Your task: In the listing below, which lines contain the string "Mahmoud"? Copy them all.
* * *
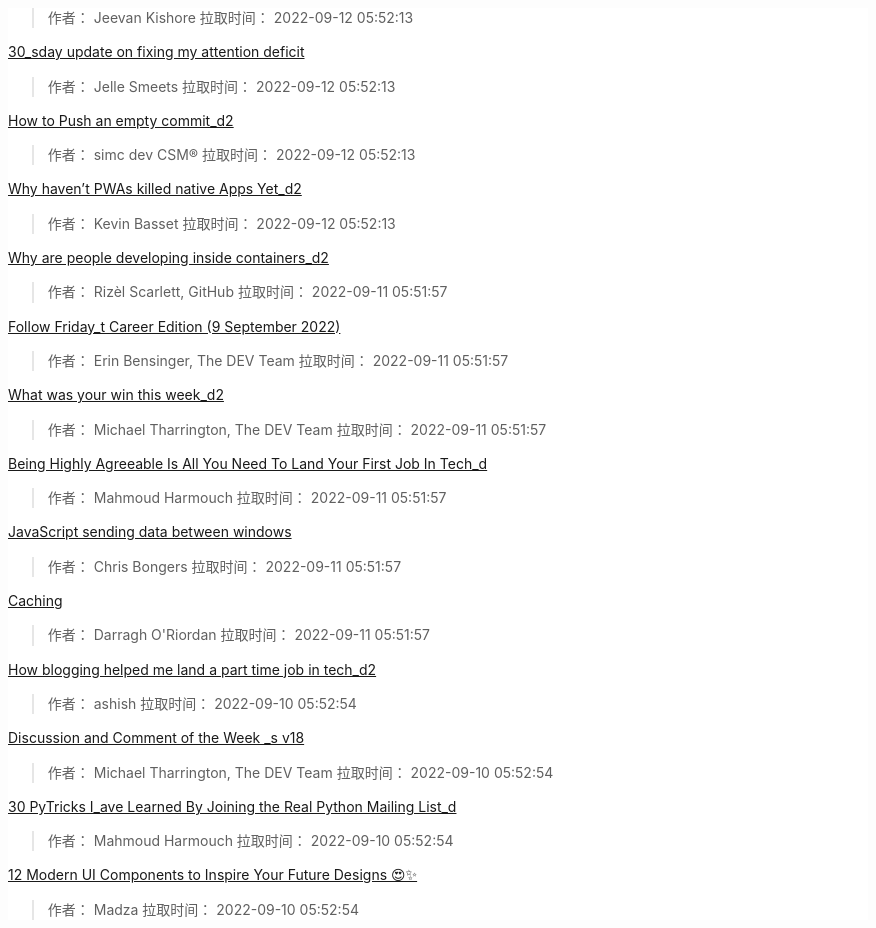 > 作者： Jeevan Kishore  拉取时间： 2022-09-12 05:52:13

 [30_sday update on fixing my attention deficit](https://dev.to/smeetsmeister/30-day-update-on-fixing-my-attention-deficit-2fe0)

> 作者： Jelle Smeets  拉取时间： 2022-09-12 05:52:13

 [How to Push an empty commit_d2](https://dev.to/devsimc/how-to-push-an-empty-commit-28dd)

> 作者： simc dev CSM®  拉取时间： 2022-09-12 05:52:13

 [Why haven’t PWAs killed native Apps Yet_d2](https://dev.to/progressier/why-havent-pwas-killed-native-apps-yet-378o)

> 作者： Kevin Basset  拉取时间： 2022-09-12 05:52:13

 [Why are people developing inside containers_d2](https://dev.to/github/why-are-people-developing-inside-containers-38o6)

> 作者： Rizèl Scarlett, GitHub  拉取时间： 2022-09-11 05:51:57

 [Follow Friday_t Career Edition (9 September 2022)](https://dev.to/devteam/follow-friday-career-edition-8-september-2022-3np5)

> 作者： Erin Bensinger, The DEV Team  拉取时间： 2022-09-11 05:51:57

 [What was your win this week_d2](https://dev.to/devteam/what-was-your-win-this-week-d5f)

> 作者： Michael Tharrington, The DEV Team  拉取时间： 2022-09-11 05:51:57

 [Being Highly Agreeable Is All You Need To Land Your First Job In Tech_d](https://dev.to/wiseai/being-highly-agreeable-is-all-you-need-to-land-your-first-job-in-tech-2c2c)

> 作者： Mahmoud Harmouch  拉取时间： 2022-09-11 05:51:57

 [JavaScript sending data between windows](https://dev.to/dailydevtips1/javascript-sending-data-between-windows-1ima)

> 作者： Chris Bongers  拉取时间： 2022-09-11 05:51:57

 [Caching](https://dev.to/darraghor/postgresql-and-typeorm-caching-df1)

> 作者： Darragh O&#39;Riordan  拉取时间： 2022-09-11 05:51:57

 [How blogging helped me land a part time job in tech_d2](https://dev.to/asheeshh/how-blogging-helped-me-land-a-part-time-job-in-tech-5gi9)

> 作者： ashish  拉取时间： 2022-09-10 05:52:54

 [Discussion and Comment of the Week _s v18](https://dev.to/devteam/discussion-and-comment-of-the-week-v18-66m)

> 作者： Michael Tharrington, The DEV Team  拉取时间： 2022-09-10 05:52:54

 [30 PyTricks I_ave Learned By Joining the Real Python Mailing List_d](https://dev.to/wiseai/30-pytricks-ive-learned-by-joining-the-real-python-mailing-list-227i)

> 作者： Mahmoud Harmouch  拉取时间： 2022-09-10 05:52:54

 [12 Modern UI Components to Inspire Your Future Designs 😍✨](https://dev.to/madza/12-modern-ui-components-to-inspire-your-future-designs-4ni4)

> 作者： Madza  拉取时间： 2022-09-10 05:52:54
* * *
Answer to this problem:
> 作者： Mahmoud Harmouch  拉取时间： 2022-09-11 05:51:57
> 作者： Mahmoud Harmouch  拉取时间： 2022-09-10 05:52:54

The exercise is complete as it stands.